[Your assignment]: Lines in the following data that contain the string "Spring" are to be counted. Report only their number.

[Data for review]:
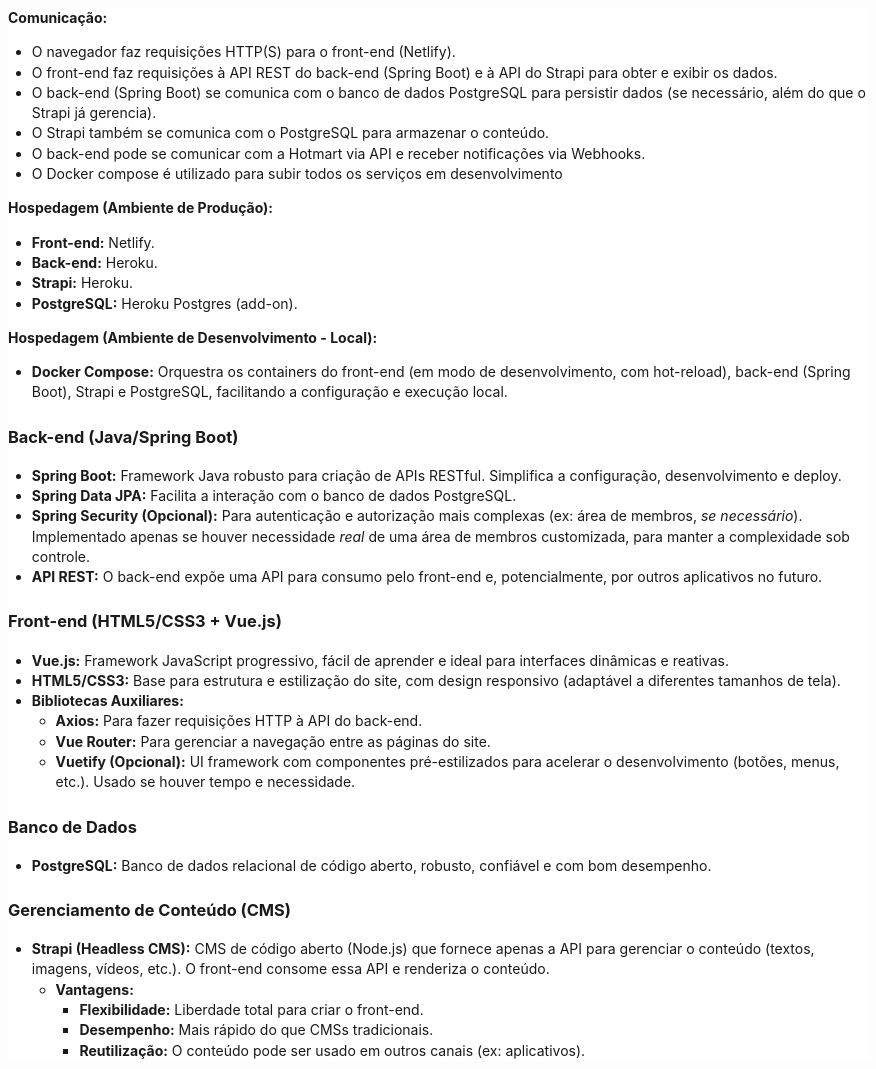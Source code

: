 **Comunicação:**

*   O navegador faz requisições HTTP(S) para o front-end (Netlify).
*   O front-end faz requisições à API REST do back-end (Spring Boot) e à API do Strapi para obter e exibir os dados.
*   O back-end (Spring Boot) se comunica com o banco de dados PostgreSQL para persistir dados (se necessário, além do que o Strapi já gerencia).
*   O Strapi também se comunica com o PostgreSQL para armazenar o conteúdo.
*   O back-end pode se comunicar com a Hotmart via API e receber notificações via Webhooks.
*   O Docker compose é utilizado para subir todos os serviços em desenvolvimento

**Hospedagem (Ambiente de Produção):**

*   **Front-end:** Netlify.
*   **Back-end:** Heroku.
*   **Strapi:** Heroku.
*   **PostgreSQL:** Heroku Postgres (add-on).

**Hospedagem (Ambiente de Desenvolvimento - Local):**

*   **Docker Compose:** Orquestra os containers do front-end (em modo de desenvolvimento, com hot-reload), back-end (Spring Boot), Strapi e PostgreSQL, facilitando a configuração e execução local.

### Back-end (Java/Spring Boot)

*   **Spring Boot:** Framework Java robusto para criação de APIs RESTful. Simplifica a configuração, desenvolvimento e deploy.
*   **Spring Data JPA:** Facilita a interação com o banco de dados PostgreSQL.
*   **Spring Security (Opcional):** Para autenticação e autorização mais complexas (ex: área de membros, *se necessário*). Implementado apenas se houver necessidade *real* de uma área de membros customizada, para manter a complexidade sob controle.
*   **API REST:** O back-end expõe uma API para consumo pelo front-end e, potencialmente, por outros aplicativos no futuro.

### Front-end (HTML5/CSS3 + Vue.js)

*   **Vue.js:** Framework JavaScript progressivo, fácil de aprender e ideal para interfaces dinâmicas e reativas.
*   **HTML5/CSS3:**  Base para estrutura e estilização do site, com design responsivo (adaptável a diferentes tamanhos de tela).
*   **Bibliotecas Auxiliares:**
    *   **Axios:** Para fazer requisições HTTP à API do back-end.
    *   **Vue Router:** Para gerenciar a navegação entre as páginas do site.
    *   **Vuetify (Opcional):**  UI framework com componentes pré-estilizados para acelerar o desenvolvimento (botões, menus, etc.).  Usado se houver tempo e necessidade.

### Banco de Dados

*   **PostgreSQL:** Banco de dados relacional de código aberto, robusto, confiável e com bom desempenho.

### Gerenciamento de Conteúdo (CMS)

*   **Strapi (Headless CMS):**  CMS de código aberto (Node.js) que fornece apenas a API para gerenciar o conteúdo (textos, imagens, vídeos, etc.).  O front-end consome essa API e renderiza o conteúdo.
    *   **Vantagens:**
        *   **Flexibilidade:** Liberdade total para criar o front-end.
        *   **Desempenho:** Mais rápido do que CMSs tradicionais.
        *   **Reutilização:** O conteúdo pode ser usado em outros canais (ex: aplicativos).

[Worked solution]: 7